(Plain-text document sources)
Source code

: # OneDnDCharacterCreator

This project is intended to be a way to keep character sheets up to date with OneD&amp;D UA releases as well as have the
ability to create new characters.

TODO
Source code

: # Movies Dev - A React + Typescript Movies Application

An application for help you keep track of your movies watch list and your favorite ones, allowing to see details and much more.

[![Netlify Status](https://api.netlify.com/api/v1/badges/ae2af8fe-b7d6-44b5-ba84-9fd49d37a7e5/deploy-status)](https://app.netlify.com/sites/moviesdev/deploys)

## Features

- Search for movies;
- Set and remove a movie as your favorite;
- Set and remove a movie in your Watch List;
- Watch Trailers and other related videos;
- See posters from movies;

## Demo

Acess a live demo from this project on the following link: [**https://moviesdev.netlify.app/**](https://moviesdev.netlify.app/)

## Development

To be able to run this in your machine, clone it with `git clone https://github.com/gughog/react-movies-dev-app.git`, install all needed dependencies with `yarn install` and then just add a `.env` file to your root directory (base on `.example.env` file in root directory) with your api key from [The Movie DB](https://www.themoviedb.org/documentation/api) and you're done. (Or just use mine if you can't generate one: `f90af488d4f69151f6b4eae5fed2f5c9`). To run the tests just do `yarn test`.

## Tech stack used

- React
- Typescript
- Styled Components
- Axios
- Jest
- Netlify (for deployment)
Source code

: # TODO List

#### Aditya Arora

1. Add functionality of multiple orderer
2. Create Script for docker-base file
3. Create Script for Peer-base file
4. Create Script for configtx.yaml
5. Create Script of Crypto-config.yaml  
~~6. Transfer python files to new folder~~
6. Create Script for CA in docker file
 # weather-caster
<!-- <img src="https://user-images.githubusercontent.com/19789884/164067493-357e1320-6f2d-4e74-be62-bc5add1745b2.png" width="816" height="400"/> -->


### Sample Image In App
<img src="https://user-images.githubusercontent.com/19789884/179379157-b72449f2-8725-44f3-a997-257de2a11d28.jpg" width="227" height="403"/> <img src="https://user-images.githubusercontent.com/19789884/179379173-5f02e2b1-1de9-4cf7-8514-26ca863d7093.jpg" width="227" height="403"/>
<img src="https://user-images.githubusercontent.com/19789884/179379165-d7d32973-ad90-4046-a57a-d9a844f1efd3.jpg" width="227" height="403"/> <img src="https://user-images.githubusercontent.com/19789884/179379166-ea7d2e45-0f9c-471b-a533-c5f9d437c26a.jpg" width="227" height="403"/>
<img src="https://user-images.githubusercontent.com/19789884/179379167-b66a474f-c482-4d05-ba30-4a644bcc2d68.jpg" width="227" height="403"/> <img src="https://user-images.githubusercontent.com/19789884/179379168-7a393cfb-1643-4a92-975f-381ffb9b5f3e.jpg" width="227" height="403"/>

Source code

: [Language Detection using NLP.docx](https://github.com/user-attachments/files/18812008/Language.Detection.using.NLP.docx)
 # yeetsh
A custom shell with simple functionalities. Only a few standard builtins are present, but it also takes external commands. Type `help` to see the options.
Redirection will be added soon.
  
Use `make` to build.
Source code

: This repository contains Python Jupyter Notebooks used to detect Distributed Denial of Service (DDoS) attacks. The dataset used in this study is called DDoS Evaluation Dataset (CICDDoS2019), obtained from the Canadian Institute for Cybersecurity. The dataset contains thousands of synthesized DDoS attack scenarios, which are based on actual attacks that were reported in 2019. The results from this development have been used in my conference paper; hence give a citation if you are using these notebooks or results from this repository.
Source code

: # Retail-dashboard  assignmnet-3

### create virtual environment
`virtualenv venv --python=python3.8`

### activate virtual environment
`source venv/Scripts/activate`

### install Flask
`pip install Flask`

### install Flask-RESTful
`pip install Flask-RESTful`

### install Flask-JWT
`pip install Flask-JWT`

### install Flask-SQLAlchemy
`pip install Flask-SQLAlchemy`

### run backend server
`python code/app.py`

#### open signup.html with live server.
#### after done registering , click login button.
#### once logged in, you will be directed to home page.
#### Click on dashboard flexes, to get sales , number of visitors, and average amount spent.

EXERCISE DIRECTIONS
Write each line of the data down again exactly as it reads.

SOLUTION FOR THIS EXERCISE
Source code

: # OneDnDCharacterCreator

This project is intended to be a way to keep character sheets up to date with OneD&amp;D UA releases as well as have the
ability to create new characters.

TODO
Source code

: # Movies Dev - A React + Typescript Movies Application

An application for help you keep track of your movies watch list and your favorite ones, allowing to see details and much more.

[![Netlify Status](https://api.netlify.com/api/v1/badges/ae2af8fe-b7d6-44b5-ba84-9fd49d37a7e5/deploy-status)](https://app.netlify.com/sites/moviesdev/deploys)

## Features

- Search for movies;
- Set and remove a movie as your favorite;
- Set and remove a movie in your Watch List;
- Watch Trailers and other related videos;
- See posters from movies;

## Demo

Acess a live demo from this project on the following link: [**https://moviesdev.netlify.app/**](https://moviesdev.netlify.app/)

## Development

To be able to run this in your machine, clone it with `git clone https://github.com/gughog/react-movies-dev-app.git`, install all needed dependencies with `yarn install` and then just add a `.env` file to your root directory (base on `.example.env` file in root directory) with your api key from [The Movie DB](https://www.themoviedb.org/documentation/api) and you're done. (Or just use mine if you can't generate one: `f90af488d4f69151f6b4eae5fed2f5c9`). To run the tests just do `yarn test`.

## Tech stack used

- React
- Typescript
- Styled Components
- Axios
- Jest
- Netlify (for deployment)
Source code

: # TODO List

#### Aditya Arora

1. Add functionality of multiple orderer
2. Create Script for docker-base file
3. Create Script for Peer-base file
4. Create Script for configtx.yaml
5. Create Script of Crypto-config.yaml  
~~6. Transfer python files to new folder~~
6. Create Script for CA in docker file
 # weather-caster
<!-- <img src="https://user-images.githubusercontent.com/19789884/164067493-357e1320-6f2d-4e74-be62-bc5add1745b2.png" width="816" height="400"/> -->


### Sample Image In App
<img src="https://user-images.githubusercontent.com/19789884/179379157-b72449f2-8725-44f3-a997-257de2a11d28.jpg" width="227" height="403"/> <img src="https://user-images.githubusercontent.com/19789884/179379173-5f02e2b1-1de9-4cf7-8514-26ca863d7093.jpg" width="227" height="403"/>
<img src="https://user-images.githubusercontent.com/19789884/179379165-d7d32973-ad90-4046-a57a-d9a844f1efd3.jpg" width="227" height="403"/> <img src="https://user-images.githubusercontent.com/19789884/179379166-ea7d2e45-0f9c-471b-a533-c5f9d437c26a.jpg" width="227" height="403"/>
<img src="https://user-images.githubusercontent.com/19789884/179379167-b66a474f-c482-4d05-ba30-4a644bcc2d68.jpg" width="227" height="403"/> <img src="https://user-images.githubusercontent.com/19789884/179379168-7a393cfb-1643-4a92-975f-381ffb9b5f3e.jpg" width="227" height="403"/>

Source code

: [Language Detection using NLP.docx](https://github.com/user-attachments/files/18812008/Language.Detection.using.NLP.docx)
 # yeetsh
A custom shell with simple functionalities. Only a few standard builtins are present, but it also takes external commands. Type `help` to see the options.
Redirection will be added soon.
  
Use `make` to build.
Source code

: This repository contains Python Jupyter Notebooks used to detect Distributed Denial of Service (DDoS) attacks. The dataset used in this study is called DDoS Evaluation Dataset (CICDDoS2019), obtained from the Canadian Institute for Cybersecurity. The dataset contains thousands of synthesized DDoS attack scenarios, which are based on actual attacks that were reported in 2019. The results from this development have been used in my conference paper; hence give a citation if you are using these notebooks or results from this repository.
Source code

: # Retail-dashboard  assignmnet-3

### create virtual environment
`virtualenv venv --python=python3.8`

### activate virtual environment
`source venv/Scripts/activate`

### install Flask
`pip install Flask`

### install Flask-RESTful
`pip install Flask-RESTful`

### install Flask-JWT
`pip install Flask-JWT`

### install Flask-SQLAlchemy
`pip install Flask-SQLAlchemy`

### run backend server
`python code/app.py`

#### open signup.html with live server.
#### after done registering , click login button.
#### once logged in, you will be directed to home page.
#### Click on dashboard flexes, to get sales , number of visitors, and average amount spent.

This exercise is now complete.